The tour starts with a short video giving us some background history. Along one of the walls are gold plaques denoting the 228 artists who are members of the Grand Ole Opry.

The Opry’s management team selects a handful of new members each year, taking into consideration the standards that measure success in a country artist’s career: radio airplay, record sales, touring, and recognition by their industry peers. There are currently 70 Grand Ole Opry members, seven of whom have retired from performing but are still listed as standing members. Over the course of the program’s history, 228 acts have held Opry membership since the show’s inception.

We then went on a backstage tour. I found the tour fascinating as we stopped at the artist’s entrance, the many dressing rooms. All were given a unique name, then onto the green room (which they called the family room.) There is a line on the wall indicating the height the water reached during the 2010 flood. ‘On May 1-2, 2010, more than 13 inches of rain fell on Music City, causing massive flooding all across the area. The Cumberland River, which runs close to the Grand Ole Opry, overflowed, resulting in severe destruction at the Opry as well as at the nearby Opryland Hotel, which evacuated all 1,500 of its guests.

Next, we move onto the stage itself. I mentioned that we are not in the original building. The Oprey moved here in 1975. They cut a large circle out of the old stage and embedded it into the new stage. We have our photo taken standing in the very circle that thousands of legends have graced. “Will The Circle Be Unbroken” Our tour ends with another raid on a Gift Shop. For a detailed history check out:

We headed over to a nearby Mall for lunch. We found a food outlet, Kelly’s Cajun Grill and the food was not bad at all.

We got back to our apartment around 1:30 and Bernie and Hoff arrived a few minutes later. Looks like a restful afternoon for all before we head out for dinner and a band. It gave me a chance to catch up with the Blog as I am a couple of days behind. Bernie has been doing the editing for me. He has very high standards when it comes to punctuation!

We have tickets pre-booked for Canadian Bluesman Colin Janes and his band who will be performing at the Nashville Winery. We got there at 6 to have dinner. Doors are slotted to open at 7:30 with the show starting at 8:30. The dining area is more upmarket than what we have been experiencing but that did not equate with the service or food they provided. For an establishment that calls itself a winery (albeit a franchise) the wine that Bernie was served was very ordinary. They have a severe staff shortage as well. Meals come out to the wrong tables and Hoff was delivered a beer he did not order. Not a good start.

We are allowed into the band room just after 7:30 and get a front stage table. The place is full of ex-pat Canadians. I have a couple of Colin James C.D.s and so I am confident about a good show.
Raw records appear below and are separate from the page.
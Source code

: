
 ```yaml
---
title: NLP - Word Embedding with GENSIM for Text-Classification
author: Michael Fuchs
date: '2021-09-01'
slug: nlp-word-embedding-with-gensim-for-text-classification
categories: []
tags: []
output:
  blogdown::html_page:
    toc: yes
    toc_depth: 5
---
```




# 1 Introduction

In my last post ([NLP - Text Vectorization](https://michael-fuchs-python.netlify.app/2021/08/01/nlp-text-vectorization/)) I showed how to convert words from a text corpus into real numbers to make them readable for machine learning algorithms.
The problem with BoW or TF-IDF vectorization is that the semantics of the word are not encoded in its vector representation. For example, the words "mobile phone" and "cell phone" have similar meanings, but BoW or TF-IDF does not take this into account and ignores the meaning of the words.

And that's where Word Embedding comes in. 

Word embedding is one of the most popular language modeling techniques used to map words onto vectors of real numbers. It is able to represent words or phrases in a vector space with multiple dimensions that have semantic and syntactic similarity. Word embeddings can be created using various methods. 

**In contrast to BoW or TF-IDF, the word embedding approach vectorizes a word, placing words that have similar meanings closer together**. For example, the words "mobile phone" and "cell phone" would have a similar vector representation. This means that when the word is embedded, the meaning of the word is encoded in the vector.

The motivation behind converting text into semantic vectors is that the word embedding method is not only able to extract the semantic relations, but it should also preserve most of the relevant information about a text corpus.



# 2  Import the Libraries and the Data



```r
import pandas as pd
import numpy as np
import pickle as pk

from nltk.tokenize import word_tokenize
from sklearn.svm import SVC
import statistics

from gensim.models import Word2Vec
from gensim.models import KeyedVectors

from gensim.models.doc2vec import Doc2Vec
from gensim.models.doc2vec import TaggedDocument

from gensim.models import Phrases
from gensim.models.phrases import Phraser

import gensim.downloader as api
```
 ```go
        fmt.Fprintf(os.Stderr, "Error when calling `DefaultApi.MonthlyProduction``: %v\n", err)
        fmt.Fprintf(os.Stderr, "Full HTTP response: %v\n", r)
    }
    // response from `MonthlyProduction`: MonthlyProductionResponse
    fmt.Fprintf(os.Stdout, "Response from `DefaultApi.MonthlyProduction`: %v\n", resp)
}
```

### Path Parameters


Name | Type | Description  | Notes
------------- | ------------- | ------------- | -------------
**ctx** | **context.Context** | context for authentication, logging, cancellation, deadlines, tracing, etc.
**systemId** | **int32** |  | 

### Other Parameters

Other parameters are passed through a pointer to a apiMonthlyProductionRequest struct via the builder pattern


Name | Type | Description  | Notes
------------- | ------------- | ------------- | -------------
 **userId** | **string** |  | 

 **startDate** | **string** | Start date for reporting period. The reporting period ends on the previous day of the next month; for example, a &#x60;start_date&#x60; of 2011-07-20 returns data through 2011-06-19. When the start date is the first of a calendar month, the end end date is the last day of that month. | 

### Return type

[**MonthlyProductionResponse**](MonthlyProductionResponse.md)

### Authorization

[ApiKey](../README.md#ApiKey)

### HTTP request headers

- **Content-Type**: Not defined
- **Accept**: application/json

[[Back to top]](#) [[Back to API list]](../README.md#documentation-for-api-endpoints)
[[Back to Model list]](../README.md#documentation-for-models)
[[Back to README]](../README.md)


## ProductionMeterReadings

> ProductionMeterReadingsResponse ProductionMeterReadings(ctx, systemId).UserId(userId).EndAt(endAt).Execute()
From the prairies of Saskatchewan to sharing the stage with arguably the greatest and most influential guitarists of all time, Colin James still remembers those words of advice given to him by the late, great, Stevie Ray Vaughan. Colin James has taken those words to heart. His career has spanned over 30 years, with a track record that includes 20 studio albums, 8 Juno Awards, 27 Maple Blues Awards, and multi-platinum record sales.  His latest release, Open Road, is a celebration of personal connections. It includes original tunes written with long-time collaborators such as Colin Linden, Craig Northey, and Tom Wilson and reinterpretations of covers by a diverse group of songwriters including Bob Dylan, Albert King, Tony Joe White, and others.

The band comes on stage right on time, with drums, rhythm guitar, and bass/harp. Colin himself comes on a few seconds later with the guitar blazing. He has all the tricks and rock star poses. Wendy should get some awesome photos. Bernie and Hoff moved back to some seats near the sound desk for a more relaxed listen. I must admit that there are some dumb-ass, screaming Canadians carrying on way too much. We listen to originals and covers of Freddie King, Tony Joe White, Albert King, and Otis Rush. The hardest working man is the Guitar Tech as Colin seems to change guitar after every song. Blues/Rock, Boogie, and even a little funk are thrown into the mix. The Rhythm Guitarist is no slouch either when ripping out a solo. The crowd sings along to all the songs. He did a very good version of Fleetwood Mac’s ‘Oh Well’ and for an encore threw in Van Morrisons’s ‘Into the Mystic’. I thoroughly enjoyed the gig. We have had three days of great music and all so different. Western Swing, Bluegrass, and now Blues Rock. Nashville sure is Music City.

My advice for anyone coming to Nashville is to stay away from Broadway’s cliched Honky Tonks and search out legit music venues. Much like New Orleans, stay away from Bourbon Street cover bands and instead head to Frenchman St or one of the legit music venues around town.